[DATA SHOWN]
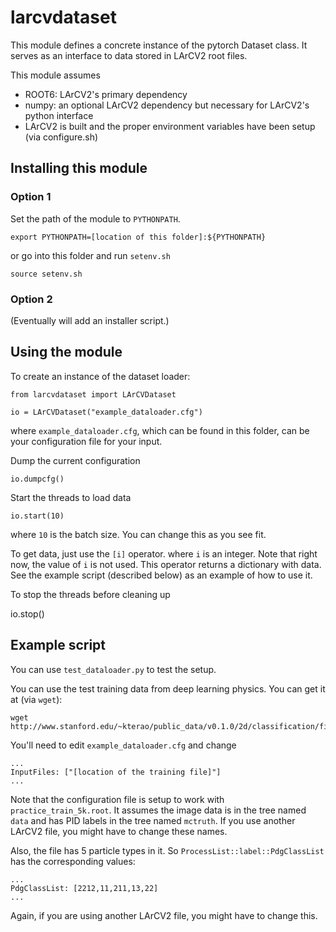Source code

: # larcvdataset

This module defines a concrete instance of the pytorch Dataset class. It serves as an interface to data stored in LArCV2 root files.

This module assumes

* ROOT6: LArCV2's primary dependency
* numpy: an optional LArCV2 dependency but necessary for LArCV2's python interface
* LArCV2 is built and the proper environment variables have been setup (via configure.sh)

## Installing this module

### Option 1

Set the path of the module to `PYTHONPATH`.

    export PYTHONPATH=[location of this folder]:${PYTHONPATH}

or go into this folder and run `setenv.sh`

    source setenv.sh


### Option 2

(Eventually will add an installer script.)


## Using the module

To create an instance of the dataset loader:

    from larcvdataset import LArCVDataset

    io = LArCVDataset("example_dataloader.cfg")

where `example_dataloader.cfg`, which can be found in this folder, can be your configuration file for your input.

Dump the current configuration

    io.dumpcfg()

Start the threads to load data

    io.start(10)

where `10` is the batch size. You can change this as you see fit.

To get data, just use the `[i]` operator. where `i` is an integer.
Note that right now, the value of `i` is not used.
This operator returns a dictionary with data.
See the example script (described below) as an example of how to use it.

To stop the threads before cleaning up

  io.stop()

## Example script

You can use `test_dataloader.py` to test the setup.

You can use the test training data from deep learning physics. You can get it at (via `wget`):

    wget http://www.stanford.edu/~kterao/public_data/v0.1.0/2d/classification/five_particles/practice_train_5k.root

You'll need to edit `example_dataloader.cfg` and change

    ...
    InputFiles: ["[location of the training file]"]
    ...


Note that the configuration file is setup to work with `practice_train_5k.root`.
It assumes the image data is in the tree named `data` and has PID labels in the tree named `mctruth`.
If you use another LArCV2 file, you might have to change these names.

Also, the file has 5 particle types in it.  So `ProcessList::label::PdgClassList` has the corresponding values:

    ...
    PdgClassList: [2212,11,211,13,22]
    ...

Again, if you are using another LArCV2 file, you might have to change this.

[WHAT IS REQUIRED]
In the listing, how many lines have the word "might"? Write only that number.

[RESULT FOR THIS TASK]
2